Сидим в мастерской на Поварской с водопроводчиком дядей Ваней, который не любил водопроводную трубу и Мичурина. Беседуем о Мичурине. Неожиданно влетает Павел Григорьевич с тростью. Познакомились: «Иван». — «Павел». Беседа продолжалась, сразу же подружились, и уже как друзья возымели маленькое пререкание. Павел Григорьевич спрашивает. «Белла, кем тебе приходится этот человек?» — «Павел Григорьевич, этот человек приходится мне водопроводчиком этого дома». Павел Григорьевич вспорхнул со стула, бросился к дяде Ване и поцеловал его руку. Тот очень удивился: с ним такого прежде не бывало.

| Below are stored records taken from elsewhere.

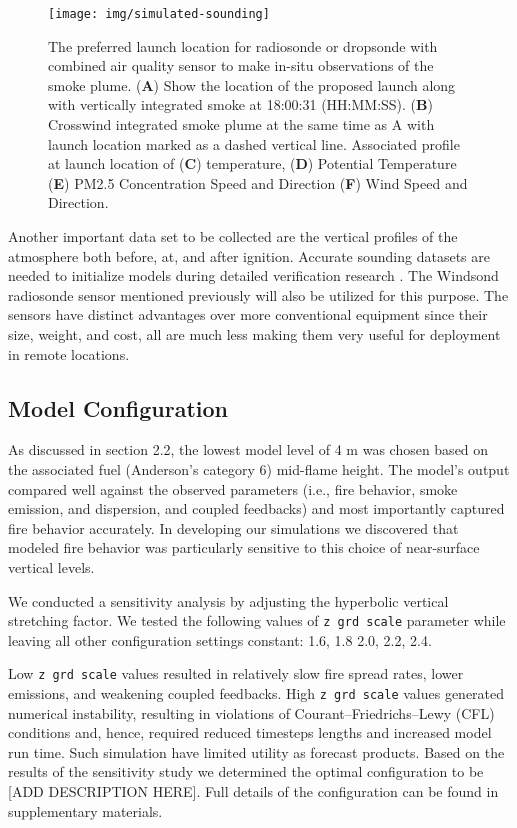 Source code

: \documentclass[preprints,article,accept,moreauthors,pdftex]{Definitions/mdpi}
\begin{document}
\begin{figure}[H]
\centering
 \texttt{[image: img/simulated-sounding]}
 \caption{The preferred launch location for radiosonde or dropsonde with combined air quality sensor to make in-situ observations of the smoke plume. (\textbf{A}) Show the location of the proposed launch along with vertically integrated smoke at 18:00:31 (HH:MM:SS). (\textbf{B}) Crosswind integrated smoke plume at the same time as A with launch location marked as a dashed vertical line. Associated profile at launch location of (\textbf{C}) temperature, (\textbf{D}) Potential Temperature (\textbf{E}) PM2.5 Concentration Speed and Direction (\textbf{F}) Wind Speed and Direction. \label{fig8}}
 \end{figure}

Another important data set to be collected are the vertical profiles of the atmosphere both before, at, and after ignition. Accurate sounding datasets are needed to initialize models during detailed verification research \cite{kochanski_experimental_2018,moisseeva_capturing_2019}. The Windsond radiosonde sensor mentioned previously will also be utilized for this purpose. The sensors have distinct advantages over more conventional equipment since their size, weight, and cost, all are much less making them very useful for deployment in remote locations.

\subsection{Model Configuration}

As discussed in section 2.2, the lowest model level of 4 m was chosen based on  the associated fuel (Anderson's category 6) mid-flame height. The model’s output compared well against the observed parameters (i.e., fire behavior, smoke emission, and dispersion, and coupled feedbacks) and most importantly captured fire behavior accurately. In developing our simulations we discovered that modeled fire behavior was particularly sensitive to this choice of near-surface vertical levels.

We conducted a sensitivity analysis by adjusting the hyperbolic vertical stretching factor. We tested the following values of \texttt{z grd scale} parameter while leaving all other configuration settings constant: 1.6, 1.8 2.0, 2.2, 2.4.

Low \texttt{z grd scale} values resulted in relatively slow fire spread rates, lower emissions, and weakening coupled feedbacks. High \texttt{z grd scale} values generated numerical instability, resulting in violations of Courant–Friedrichs–Lewy (CFL) conditions and, hence, required reduced timesteps lengths and increased model run time. Such simulation have limited utility as forecast products. Based on the results of the sensitivity study we determined the optimal configuration to be [ADD DESCRIPTION HERE]. Full details of the configuration can be found in supplementary materials.
\end{document}
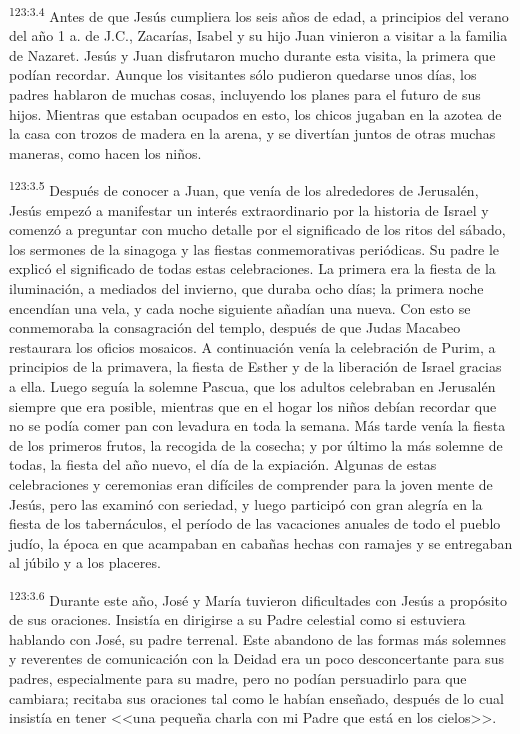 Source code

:\par 
\textsuperscript{123:3.4} Antes de que Jesús cumpliera los seis años de edad, a principios del verano del año 1 a. de J.C., Zacarías, Isabel y su hijo Juan vinieron a visitar a la familia de Nazaret. Jesús y Juan disfrutaron mucho durante esta visita, la primera que podían recordar. Aunque los visitantes sólo pudieron quedarse unos días, los padres hablaron de muchas cosas, incluyendo los planes para el futuro de sus hijos. Mientras que estaban ocupados en esto, los chicos jugaban en la azotea de la casa con trozos de madera en la arena, y se divertían juntos de otras muchas maneras, como hacen los niños.

\par 
\textsuperscript{123:3.5} Después de conocer a Juan, que venía de los alrededores de Jerusalén, Jesús empezó a manifestar un interés extraordinario por la historia de Israel y comenzó a preguntar con mucho detalle por el significado de los ritos del sábado, los sermones de la sinagoga y las fiestas conmemorativas periódicas. Su padre le explicó el significado de todas estas celebraciones. La primera era la fiesta de la iluminación, a mediados del invierno, que duraba ocho días; la primera noche encendían una vela, y cada noche siguiente añadían una nueva. Con esto se conmemoraba la consagración del templo, después de que Judas Macabeo restaurara los oficios mosaicos. A continuación venía la celebración de Purim, a principios de la primavera, la fiesta de Esther y de la liberación de Israel gracias a ella. Luego seguía la solemne Pascua, que los adultos celebraban en Jerusalén siempre que era posible, mientras que en el hogar los niños debían recordar que no se podía comer pan con levadura en toda la semana. Más tarde venía la fiesta de los primeros frutos, la recogida de la cosecha; y por último la más solemne de todas, la fiesta del año nuevo, el día de la expiación. Algunas de estas celebraciones y ceremonias eran difíciles de comprender para la joven mente de Jesús, pero las examinó con seriedad, y luego participó con gran alegría en la fiesta de los tabernáculos, el período de las vacaciones anuales de todo el pueblo judío, la época en que acampaban en cabañas hechas con ramajes y se entregaban al júbilo y a los placeres.

\par 
\textsuperscript{123:3.6} Durante este año, José y María tuvieron dificultades con Jesús a propósito de sus oraciones. Insistía en dirigirse a su Padre celestial como si estuviera hablando con José, su padre terrenal. Este abandono de las formas más solemnes y reverentes de comunicación con la Deidad era un poco desconcertante para sus padres, especialmente para su madre, pero no podían persuadirlo para que cambiara; recitaba sus oraciones tal como le habían enseñado, después de lo cual insistía en tener <<una pequeña charla con mi Padre que está en los cielos>>.


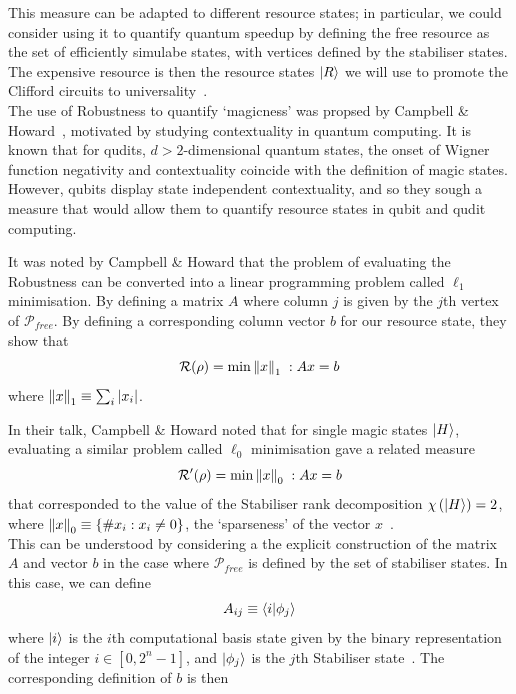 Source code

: \documentclass{standalone}
\begin{document}
This measure can be adapted to different resource states; in particular, we could consider using it to quantify quantum speedup by defining the free resource as the set of efficiently simulabe states, with vertices defined by the stabiliser states. The expensive resource is then the resource states $\ket{R}$ we will use to promote the Clifford circuits to universality~\cite{Howard2016}.\\
The use of Robustness to quantify `magicness' was propsed by Campbell \& Howard~\cite{Howard2016}, motivated by studying contextuality in quantum computing. It is known that for qudits, $d>2$-dimensional quantum states, the onset of Wigner function negativity and contextuality coincide with the definition of magic states. However, qubits display state independent contextuality, and so they sough a measure that would allow them to quantify resource states in qubit and qudit computing. 
\par
It was noted by Campbell \& Howard that the problem of evaluating the Robustness can be converted into a linear programming problem called $\ell_{1}$ minimisation. By defining a matrix $A$ where column $j$ is given by the $j$th vertex of $\mathcal{P}_{free}$. By defining a corresponding column vector $b$ for our resource state, they show that~\cite{Howard2016}
\begin{equation}
    \mathcal{R}(\rho)=\min \norm{x}_{1}\; : Ax=b
\end{equation}
where $\norm{x}_{1}\equiv\sum_{i}\vert x_{i}\vert$.
\par
In their talk, Campbell \& Howard noted that for single magic states $\ket{H}$, evaluating a similar problem called $\ell_{0}$ minimisation gave a related measure 
\begin{equation}
    \mathcal{R}'(\rho)=\min \norm{x}_{0}\; : Ax=b
\end{equation}
that corresponded to the value of the Stabiliser rank decomposition $\chi\left(\ket{H}\right)=2$, where $\norm{x}_{0}\equiv \{\# x_{i} : x_{i}\neq 0\}$, the `sparseness' of the vector $x$~\cite{Howard2016}.\\
This can be understood by considering a the explicit construction of the matrix $A$ and vector $b$ in the case where $\mathcal{P}_{free}$ is defined by the set of stabiliser states. In this case, we can define 
\begin{equation}
    A_{ij}\equiv\braket{i}{\phi_{j}}
\end{equation}
where $\ket{i}$ is the $i$th computational basis state given by the binary representation of the integer $i\in[0,2^{n}-1]$, and $\ket{\phi_{j}}$ is the $j$th Stabiliser state~\cite{Howard2016}. The corresponding definition of $b$ is then
\end{document}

…Павел Григорьевич захотел проведать могилу Бориса Леонидовича Пастернака. Тропинка многими и мною протоптана. Был март. Когда мы добрались до кладбища, пошёл сильный снег. Стало смеркаться, и быстро смерклось. Мы долго плутали по кладбищу. Сквозь пургу, сквозь темноту всё-таки дошли до могилы. У могилы Павел Григорьевич вскричал: «Борис! Борис! Прости!» За что просил прощения? — я никакой вины Антокольского не знаю. Или просто прощался?

Снова вспоминаю дарительные, ободряющие жесты Павла Григорьевича. Так бросился он к Шукшину, так — к Высоцкому. Павел Григорьевич всегда был очарован, прельщён талантом другого человека. Для меня это и есть доказательство совершенного таланта.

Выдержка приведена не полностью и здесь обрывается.